Search code examples
javascriptwebgpu

Is it possible to use an array of arrays in WebGPU?


How to create a buffer from an array of arrays in JavaScript and use it in a compute shader? For example: const arr = [new Float32Array([1, 3, 5]), new Float32Array([2, 4, 6]), ...] How to create a buffer for arr and declare it in the compute shader?

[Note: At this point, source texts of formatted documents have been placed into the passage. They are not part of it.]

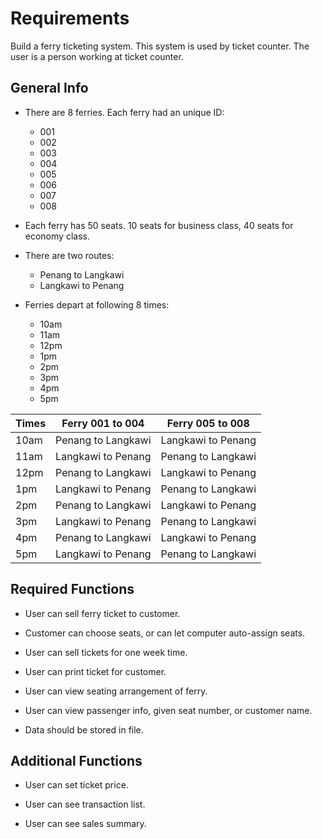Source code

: # Requirements

Build a ferry ticketing system. This system is used by ticket counter. The user is a person working at ticket counter.

## General Info

- There are 8 ferries. Each ferry had an unique ID:

    - 001
    - 002
    - 003
    - 004
    - 005
    - 006
    - 007
    - 008

- Each ferry has 50 seats. 10 seats for business class, 40 seats for economy class.

- There are two routes:

    - Penang to Langkawi
    - Langkawi to Penang

- Ferries depart at following 8 times:

    - 10am
    - 11am
    - 12pm
    - 1pm
    - 2pm
    - 3pm
    - 4pm
    - 5pm

| Times | Ferry 001 to 004     | Ferry 005 to 008     |
| ----- | -------------------- | -------------------- |
| 10am  | Penang   to Langkawi | Langkawi to Penang   |
| 11am  | Langkawi to Penang   | Penang   to Langkawi |
| 12pm  | Penang   to Langkawi | Langkawi to Penang   |
|  1pm  | Langkawi to Penang   | Penang   to Langkawi |
|  2pm  | Penang   to Langkawi | Langkawi to Penang   |
|  3pm  | Langkawi to Penang   | Penang   to Langkawi |
|  4pm  | Penang   to Langkawi | Langkawi to Penang   |
|  5pm  | Langkawi to Penang   | Penang   to Langkawi |

## Required Functions

- User can sell ferry ticket to customer.

- Customer can choose seats, or can let computer auto-assign seats.

- User can sell tickets for one week time.

- User can print ticket for customer.

- User can view seating arrangement of ferry.

- User can view passenger info, given seat number, or customer name.

- Data should be stored in file.

## Additional Functions

- User can set ticket price.

- User can see transaction list.

- User can see sales summary.
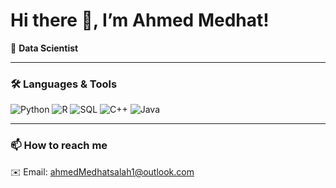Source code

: # Hi there 👋, I’m Ahmed Medhat!

🎯 **Data Scientist**

---

### 🛠️ Languages & Tools

![Python](https://img.shields.io/badge/-Python-333333?style=flat&logo=python)
![R](https://img.shields.io/badge/-R-276DC3?style=flat&logo=r)
![SQL](https://img.shields.io/badge/-SQL-4479A1?style=flat&logo=sqlite)
![C++](https://img.shields.io/badge/-C++-00599C?style=flat&logo=c%2B%2B)
![Java](https://img.shields.io/badge/-Java-007396?style=flat&logo=java)

---

### 📫 How to reach me

✉️ Email: [ahmedMedhatsalah1@outlook.com](mailto:ahmedMedhatsalah1@outlook.com)


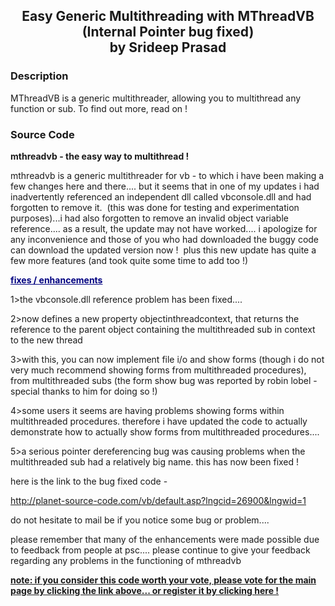 ﻿<div align="center">

## Easy Generic Multithreading with MThreadVB (Internal Pointer bug fixed)<br/>by Srideep Prasad

</div>

### Description

MThreadVB is a generic multithreader, allowing you to multithread any function or sub. To find out more, read on !

### Source Code

<html>
<head>
<meta http-equiv="content-language" content="en-us">
<meta http-equiv="content-type" content="text/html; charset=windows-1252">
<meta name="generator" content="microsoft frontpage 4.0">
<meta name="progid" content="frontpage.editor.document">
<title>important notice</title>
</head>
<body>
<p><b>mthreadvb - the easy way to multithread !</b></p>
<p>mthreadvb is a generic multithreader for vb - to which i have been making a
few changes here and there.... but it seems that in one of my updates i had
inadvertently referenced an independent dll called vbconsole.dll and had
forgotten to remove it.&nbsp; (this was done for testing and experimentation
purposes)...i had also forgotten to remove an invalid object variable
reference.... as a result, the update may not have worked.... i apologize for
any inconvenience and those of you who had downloaded the buggy code can
download the updated version now !&nbsp; plus this new update has quite a few
more features (and took quite some time to add too !)</p>
<p><b><font color="#000080"><u>fixes / enhancements</u></font></b></p>
<p>1&gt;the vbconsole.dll reference problem has been fixed....</p>
<p>2&gt;now defines a new property objectinthreadcontext, that returns the
reference to the parent object containing the multithreaded sub in context to
the new thread</p>
<p>3&gt;with this, you can now implement file i/o and show forms (though i do
not very much recommend showing forms from multithreaded procedures), from multithreaded subs
(the form show bug was reported by robin lobel - special thanks to him for doing
so !)</p>
<p>4&gt;some users it seems are having problems showing forms within
multithreaded procedures. therefore i have updated the code to actually
demonstrate how to actually show forms from multithreaded procedures....</p>
<p>5&gt;a serious pointer dereferencing bug was causing problems when the
multithreaded sub had a relatively big name. this has now been fixed !</p>
<p>here is the link to the bug fixed code -</p>
<p><a href="http://planet-source-code.com/vb/default.asp?lngcid=26900&amp;lngwid=1">http://planet-source-code.com/vb/default.asp?lngcid=26900&amp;lngwid=1</a>&nbsp;
</p>
<p>do not hesitate to mail be if you notice some bug or problem....</p>
<p>please remember that many of the enhancements were made possible due to
feedback from people at psc.... please continue to give your feedback regarding
any problems in the functioning of mthreadvb</p>
<p><b><u>note: if you consider this code worth your vote, please vote for the main
page by clicking the link above... or register it by clicking <a href="http://www.planet-source-code.com/vb/scripts/voting/voteoncoderating.asp?lngwid=1&amp;txtcodeid=26900&amp;optcoderatingvalue=5">here
!</a></u></b></p>
</body>
</html>

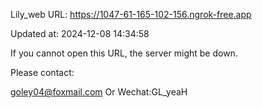 Lily_web URL: https://1047-61-165-102-156.ngrok-free.app

Updated at: 2024-12-08 14:34:58

If you cannot open this URL, the server might be down.

Please contact: 

goley04@foxmail.com Or Wechat:GL_yeaH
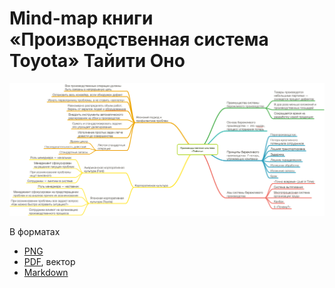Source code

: # Mind-map книги «Производственная система Toyota» Тайити Оно

![Mind-map книги «Производственная система Toyota» Тайити Оно](/Производственная%20система%20Toyota/Производственная%20система%20Toyota.png)

В форматах

* [PNG](/Производственная%20система%20Toyota/Производственная%20система%20Toyota.png)
* [PDF](/Производственная%20система%20Toyota/Производственная%20система%20Toyota.pdf), вектор
* [Markdown](/Производственная%20система%20Toyota/Производственная%20система%20Toyota.md)
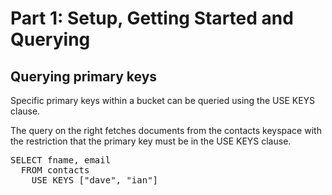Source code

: # Part 1: Setup, Getting Started and Querying

## Querying primary keys

Specific primary keys within a bucket can be queried using the USE KEYS clause.

The query on the right fetches documents from the contacts keyspace with the restriction that the primary key must 
be in the USE KEYS clause.

<pre id="example">
SELECT fname, email
  FROM contacts
    USE KEYS ["dave", "ian"]

</pre>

The intention is to create both an input and an output in the same format.


Solution

  • For WGSL you declare an array of arrays like this

    array<array<type, count1>, count2>
    

    For example

    array<array<vec4f, 3> 2>
    

    Is an array of 2 arrays of 3 vec4fs

    Back in JavaScript, how you read/write those is up to you,

    As one large array

    await buffer.mapAsync(...);
    const ab = buffer.getMappedRange();  // get the entire buffer
    
    const allData  =  new Float32Array(ab); // so 2 * 3 * 4 float32s
    

    Or arrays of typed arrays,

    const floatsPerRow = 3 * 4;            // 3 vec4fs
    const bytesPerRow = floatsPerRow * 4;
    
    const data = [
       new Float32Array(ab, bytesPerRow * 0, floatsPerRow);
       new Float32Array(ab, bytesPerRow * 1, floatsPerRow);
    ];
    

    Or arrays of arrays of arrays

    const floatsPerRow = 3 * 4;            // 3 vec4fs
    const bytesPerRow = floatsPerRow * 4;
    const bytesPerVec4f = 16;
    
    const data = [
      [
        new Float32Array(ab, bytesPerRow * 0 + bytesPerVec4f * 0, 4),
        new Float32Array(ab, bytesPerRow * 0 + bytesPerVec4f * 1, 4),
        new Float32Array(ab, bytesPerRow * 0 + bytesPerVec4f * 2, 4),
      ],
      [
        new Float32Array(ab, bytesPerRow * 1 + bytesPerVec4f * 0, 4),
        new Float32Array(ab, bytesPerRow * 1 + bytesPerVec4f * 1, 4),
        new Float32Array(ab, bytesPerRow * 1 + bytesPerVec4f * 2, 4),
      ],
    ];
    

    Of those, the first, just one Float32Array would arguably be the most common since making lots of views has a cost.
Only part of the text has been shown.